How to Collect Kitchen Activity Data for AI Training
A practitioner's guide to building kitchen activity datasets — from instrumented kitchen design and activity taxonomy through egocentric video capture, temporal annotation, and formatting for activity recognition and robot policy training.
Prerequisites
- Camera equipment (fixed or egocentric)
- Access to kitchen environments
- IRB or ethics approval for human subjects
- Python 3.10+ with video processing stack
- Annotation tool (ELAN, CVAT, or Label Studio)
Design the Activity Taxonomy and Recording Protocol
Kitchen activity datasets demand a well-defined taxonomy before any camera is turned on. Start by selecting your target granularity: coarse-grained (meal-level labels like 'making breakfast'), medium-grained (recipe-level like 'scrambling eggs'), or fine-grained (action-level like 'crack egg into bowl'). For most embodied AI applications, fine-grained is necessary. Adopt the EPIC-KITCHENS verb-noun vocabulary as your baseline — its 97 verbs and 300 nouns cover the vast majority of kitchen activities and enable direct benchmarking against published results.
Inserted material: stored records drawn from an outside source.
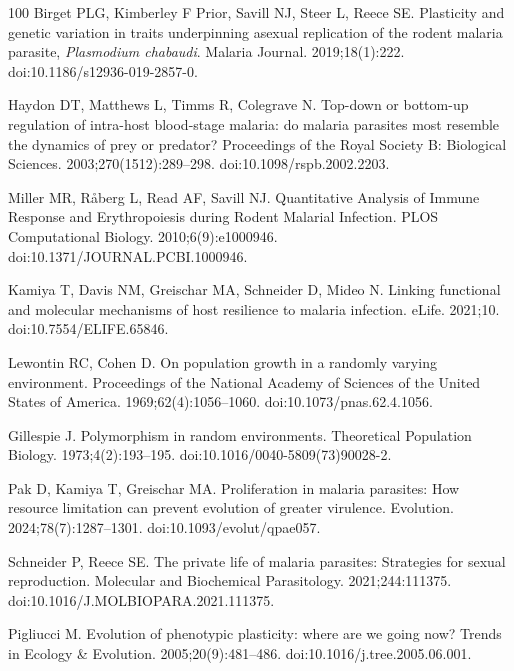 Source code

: \documentclass[10pt,letterpaper]{article}
\begin{document}
\begin{thebibliography}{100}
Birget PLG, {Kimberley F  Prior}, Savill NJ, Steer L, Reece SE.
\newblock Plasticity and genetic variation in traits underpinning asexual replication of the rodent malaria parasite, \textit{{Plasmodium} chabaudi}.
\newblock Malaria Journal. 2019;18(1):222.
\newblock doi:{10.1186/s12936-019-2857-0}.

Haydon DT, Matthews L, Timms R, Colegrave N.
\newblock Top-down or bottom-up regulation of intra-host blood-stage malaria: do malaria parasites most resemble the dynamics of prey or predator?
\newblock Proceedings of the Royal Society B: Biological Sciences. 2003;270(1512):289--298.
\newblock doi:{10.1098/rspb.2002.2203}.

Miller MR, Råberg L, Read AF, Savill NJ.
\newblock Quantitative {Analysis} of {Immune} {Response} and {Erythropoiesis} during {Rodent} {Malarial} {Infection}.
\newblock PLOS Computational Biology. 2010;6(9):e1000946.
\newblock doi:{10.1371/JOURNAL.PCBI.1000946}.

Kamiya T, Davis NM, Greischar MA, Schneider D, Mideo N.
\newblock Linking functional and molecular mechanisms of host resilience to malaria infection.
\newblock eLife. 2021;10.
\newblock doi:{10.7554/ELIFE.65846}.

Lewontin RC, Cohen D.
\newblock On population growth in a randomly varying environment.
\newblock Proceedings of the National Academy of Sciences of the United States of America. 1969;62(4):1056--1060.
\newblock doi:{10.1073/pnas.62.4.1056}.

Gillespie J.
\newblock Polymorphism in random environments.
\newblock Theoretical Population Biology. 1973;4(2):193--195.
\newblock doi:{10.1016/0040-5809(73)90028-2}.

Pak D, Kamiya T, Greischar MA.
\newblock Proliferation in malaria parasites: {How} resource limitation can prevent evolution of greater virulence.
\newblock Evolution. 2024;78(7):1287--1301.
\newblock doi:{10.1093/evolut/qpae057}.

Schneider P, Reece SE.
\newblock The private life of malaria parasites: {Strategies} for sexual reproduction.
\newblock Molecular and Biochemical Parasitology. 2021;244:111375.
\newblock doi:{10.1016/J.MOLBIOPARA.2021.111375}.

Pigliucci M.
\newblock Evolution of phenotypic plasticity: where are we going now?
\newblock Trends in Ecology \& Evolution. 2005;20(9):481--486.
\newblock doi:{10.1016/j.tree.2005.06.001}.


\end{thebibliography}
\end{document}
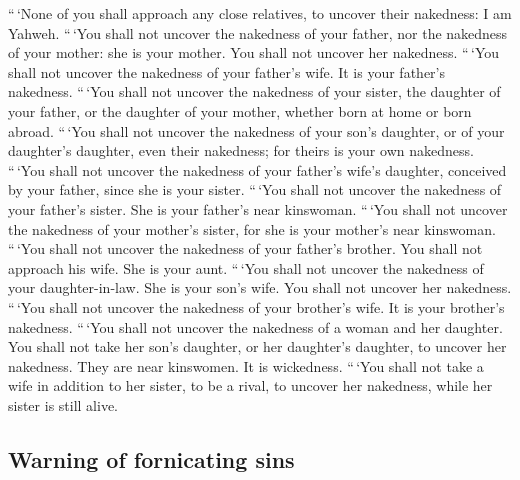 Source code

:  ``\,`None of you shall approach any close relatives, to
uncover their nakedness: I am Yahweh.  ``\,`You shall not
uncover the nakedness of your father, nor the nakedness of your mother:
she is your mother. You shall not uncover her nakedness. 
``\,`You shall not uncover the nakedness of your father's wife. It is
your father's nakedness.  ``\,`You shall not uncover the
nakedness of your sister, the daughter of your father, or the daughter
of your mother, whether born at home or born abroad. 
``\,`You shall not uncover the nakedness of your son's daughter, or of
your daughter's daughter, even their nakedness; for theirs is your own
nakedness.  ``\,`You shall not uncover the nakedness of
your father's wife's daughter, conceived by your father, since she is
your sister.  ``\,`You shall not uncover the nakedness of
your father's sister. She is your father's near kinswoman.
 ``\,`You shall not uncover the nakedness of your
mother's sister, for she is your mother's near kinswoman.
 ``\,`You shall not uncover the nakedness of your
father's brother. You shall not approach his wife. She is your aunt.
 ``\,`You shall not uncover the nakedness of your
daughter-in-law. She is your son's wife. You shall not uncover her
nakedness.  ``\,`You shall not uncover the nakedness of
your brother's wife. It is your brother's nakedness. 
``\,`You shall not uncover the nakedness of a woman and her daughter.
You shall not take her son's daughter, or her daughter's daughter, to
uncover her nakedness. They are near kinswomen. It is wickedness.
 ``\,`You shall not take a wife in addition to her
sister, to be a rival, to uncover her nakedness, while her sister is
still alive.

\hypertarget{warning-of-fornicating-sins}{%
\subsection{Warning of fornicating
sins}\label{warning-of-fornicating-sins}}

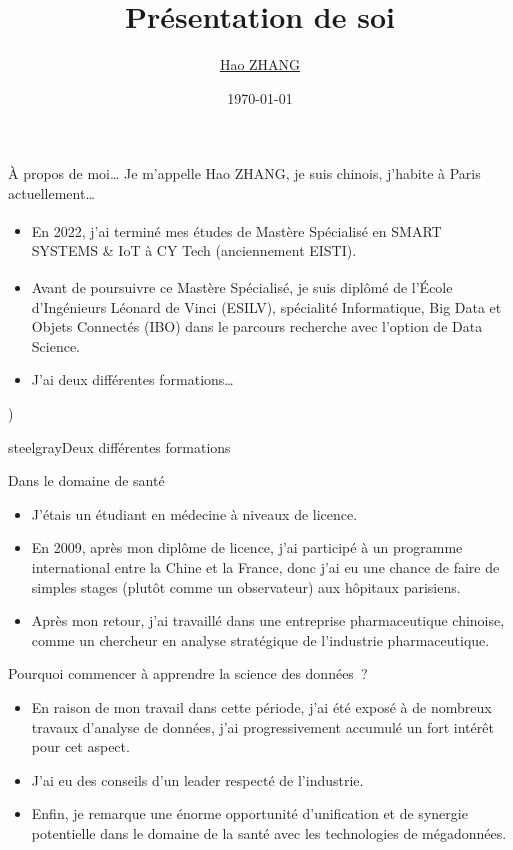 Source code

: \documentclass{beamer}
\title{Présentation de soi}
\author{\href{mailto:haozhang@me.com}{Hao ZHANG}}
\date{\today}
\begin{document}
	\maketitle
	
	
	\begin{frame}{À propos de moi…}
		Je m'appelle Hao ZHANG,  je suis chinois, j'habite à Paris actuellement…
		\begin{itemize}
			\item En 2022, j'ai terminé mes études de Mastère Spécialisé\textsuperscript{\textregistered} en SMART SYSTEMS \& IoT à CY Tech (anciennement EISTI).
			\item Avant de poursuivre ce Mastère Spécialisé\textsuperscript{\textregistered}, je suis diplômé de l'École d'Ingénieurs Léonard de Vinci (ESILV), spécialité Informatique, Big Data et Objets Connectés (IBO) dans le parcours recherche avec l'option de Data Science.
			\item J'ai deux différentes formations…
		\end{itemize}
	\end{frame}\right) 
	
	\begin{chapter}{steelgray}{Deux différentes formations}
	\end{chapter}
	
	\begin{frame}[fragile]{Dans le domaine de santé}
		\begin{itemize}[<+->]
			\item J'étais un étudiant en médecine à niveaux de licence.
			\item En 2009, après mon diplôme de licence, j'ai participé à un programme international entre la Chine et la France, donc j'ai eu une chance de faire de simples stages (plutôt comme un observateur) aux hôpitaux parisiens.
			\item Après mon retour, j'ai travaillé dans une entreprise pharmaceutique chinoise, comme un chercheur en analyse stratégique de l'industrie pharmaceutique.
		\end{itemize}
	\end{frame}
	
	\begin{frame}[fragile]{Pourquoi commencer à apprendre la science des données ?}
		\begin{itemize}[<+->]
			\item En raison de mon travail dans cette période, j'ai été exposé à de nombreux travaux d'analyse de données, j'ai progressivement accumulé un fort intérêt pour cet aspect.
			\item J'ai eu des conseils d'un leader respecté de l'industrie.
			\item Enfin, je remarque une énorme opportunité d'unification et de synergie potentielle dans le domaine de la santé avec les technologies de mégadonnées.
		\end{itemize}
	\end{frame}
	
\end{document}

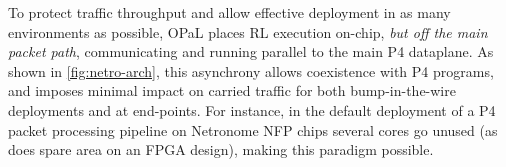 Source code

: \documentclass[
conference
,10pt
]{IEEEtran}
\newcommand{\approachshort}{OPaL}
\begin{document}

To protect traffic throughput and allow effective deployment in as many environments as possible, \approachshort{} places RL execution on-chip, \emph{but off the main packet path}, communicating and running parallel to the main P4 dataplane.
As shown in \cref{fig:netro-arch}, this asynchrony allows coexistence with P4 programs, and imposes minimal impact on carried traffic for both bump-in-the-wire deployments and at end-points.
For instance, in the default deployment of a P4 packet processing pipeline on Netronome NFP chips several cores go unused (as does spare area on an FPGA design), making this paradigm possible.

%
\end{document}
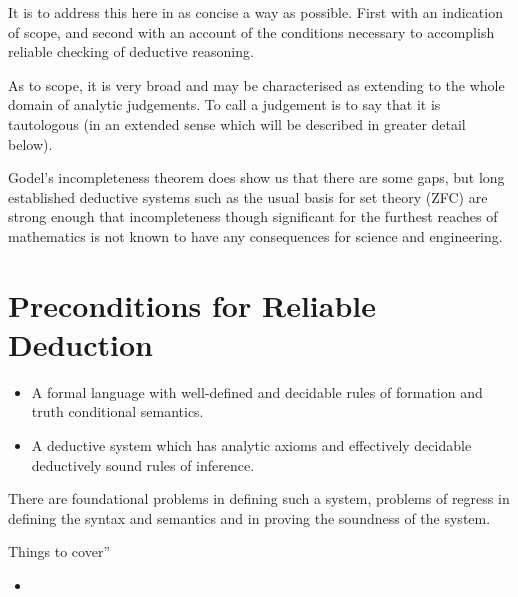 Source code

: {It is to address this here in as concise a way as possible.
First with an indication of scope, and second with an account of the conditions necessary to accomplish reliable checking of deductive reasoning.

As to scope, it is very broad and may be characterised as extending to the whole domain of analytic judgements.
To call a judgement  is to say that it is tautologous (in an extended sense which will be described in greater detail below).

Godel's incompleteness theorem does show us that there are some gaps, but long established deductive systems such as the usual basis for set theory (ZFC) are strong enough that incompleteness though significant for the furthest reaches of mathematics is not known to have any consequences for science and engineering.

\section{Preconditions for Reliable Deduction}

\begin{itemize}
\item A formal language with well-defined and decidable rules of formation and truth conditional semantics.
\item A deductive system which has analytic axioms and  effectively decidable deductively sound rules of inference.
\end{itemize}

There are foundational problems in defining such a system, problems of regress in defining the syntax and semantics and in proving the soundness of the system.


Things to cover''

\begin{itemize}
\item
\end{itemize}

}%
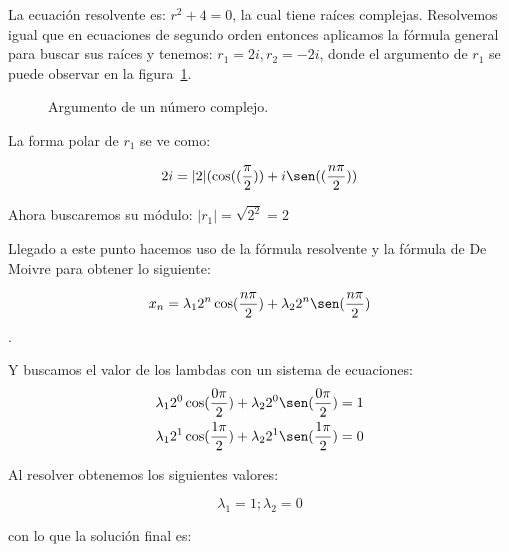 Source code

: \documentclass{report}
\theoremstyle{definition}
\begin{document}
La ecuación resolvente es: $r^2+4=0$, la cual tiene raíces complejas.
Resolvemos igual que en ecuaciones de segundo orden entonces aplicamos
la fórmula general para buscar sus raíces y tenemos: $r_1=2i,r_2=-2i$, donde el argumento de $r_1$ se puede observar en la figura~\ref{argum}.
\begin{figure}[htp]
\centering
{}
\caption{Argumento de un número complejo.}
\label{argum}
\end{figure}

La forma polar de $r_1$ se ve como:


$$2i=|2|(\cos((\frac{\pi}{2}))+i\sen((\frac{n\pi}{2}))$$

Ahora buscaremos su módulo: $|r_{1}|=\sqrt{2^2}=2$

Llegado a este punto hacemos uso de la fórmula resolvente y la fórmula de De Moivre para obtener lo siguiente:

$$x_n=\lambda_12^n\cos(\frac{n\pi}{2})+\lambda_22^n\sen(\frac{n\pi}{2})$$.

Y buscamos el valor de los lambdas con un sistema de ecuaciones:
\begin{align*}
  \lambda_12^0\cos(\frac{0\pi}{2})+\lambda_22^0\sen(\frac{0\pi}{2})&=1\\
\lambda_12^1\cos(\frac{1\pi}{2})+\lambda_22^1\sen(\frac{1\pi}{2})&=0
\end{align*}

Al resolver obtenemos los siguientes valores:

$$\lambda_1=1;\lambda_2=0$$

con lo que la solución final es:
\end{document}
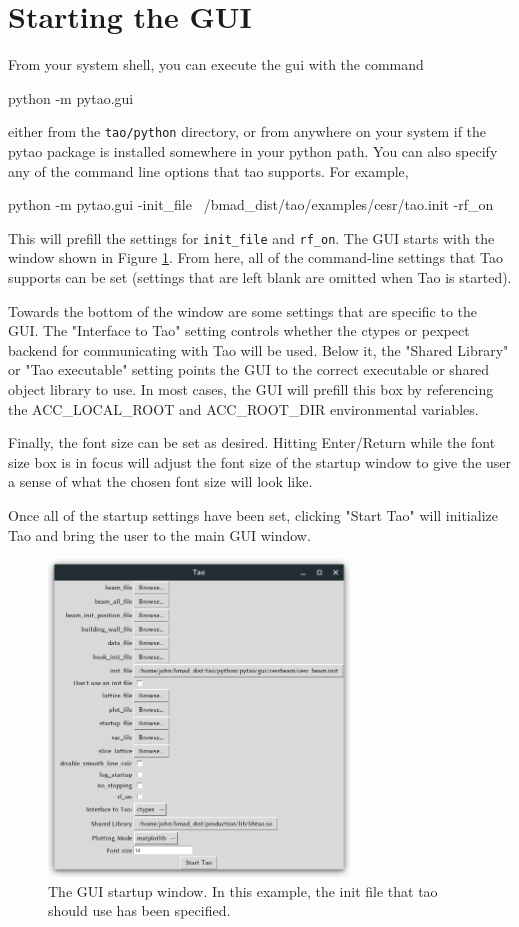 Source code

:\section{Starting the GUI}
\label{s:gui.startup}
From your system shell, you can execute the gui with the command
\begin{example}
  python -m pytao.gui
\end{example}
either from the \texttt{tao/python} directory, or from anywhere on your system if the pytao package is installed somewhere in your python path.  You can also specify any of the command line options that tao supports.  For example,
\begin{example}
  python -m pytao.gui -init_file ~/bmad_dist/tao/examples/cesr/tao.init -rf_on
\end{example}
This will prefill the settings for \texttt{init_file} and \texttt{rf_on}.
The GUI starts with the window shown in Figure \ref{fig:startup}.
From here, all of the command-line settings that Tao supports can be set (settings that are left blank are omitted when Tao is started).

Towards the bottom of the window are some settings that are specific to the GUI.  The "Interface to Tao" setting controls whether the ctypes or pexpect backend for communicating with Tao will be used.
Below it, the "Shared Library" or "Tao executable" setting points the GUI to the correct executable or shared object library to use.
In most cases, the GUI will prefill this box by referencing the ACC_LOCAL_ROOT and ACC_ROOT_DIR environmental variables.

Finally, the font size can be set as desired.
Hitting Enter/Return while the font size box is in focus will adjust the font size of the startup window to give the user a sense of what the chosen font size will look like.

Once all of the startup settings have been set, clicking "Start Tao" will initialize Tao and bring the user to the main GUI window.
\begin{figure}
\includegraphics[width=8cm]{figures/startup.png}
\centering
\caption{The GUI startup window.  In this example, the init file that tao should use has been specified.}
\label{fig:startup}
\end{figure}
Create a recording protocol document specifying: target recipe list (15-30 recipes spanning breakfast, lunch, dinner, and snack categories), required ingredient and tool variations per recipe (e.g., 'cut tomato' must be recorded with both a chef's knife and a serrated knife, on both a cutting board and a plate), participant screening criteria (must be comfortable cooking the target recipes without instructions — scripted cooking produces unnaturally stilted movements), session structure (1 camera check, 2-3 meal recordings per session, each 15-45 minutes), and environment documentation requirements (photograph the kitchen layout, measure counter heights, record ambient light levels with a lux meter). For egocentric collection, specify the camera mounting position (forehead center, 15-degree downward tilt) and calibration procedure (look at 5 fiducial markers at known positions). Ship the protocol to 3 pilot participants and iterate based on issues discovered.
Tip: Include 2-3 'free cooking' sessions per participant where they prepare a meal of their choice — this captures naturalistic behavior patterns that scripted protocols miss
Instrument the Kitchen and Calibrate Sensors
Whether using a lab kitchen or real homes, sensor installation follows the same principles. For fixed cameras: mount using articulating arms with adhesive bases (no drilling in participants' homes) at positions covering the stove, prep area, sink, and refrigerator. Each camera should capture at least 60% overlap with an adjacent camera to enable multi-view reconstruction. Set all cameras to manual exposure (1/60s shutter, ISO 400-800 depending on lighting) to avoid auto-exposure fluctuations when flames or oven lights toggle. Synchronize cameras using PTP or by recording a visual sync clapboard at the start of each session — audio sync from the clap peaks achieves sub-frame accuracy.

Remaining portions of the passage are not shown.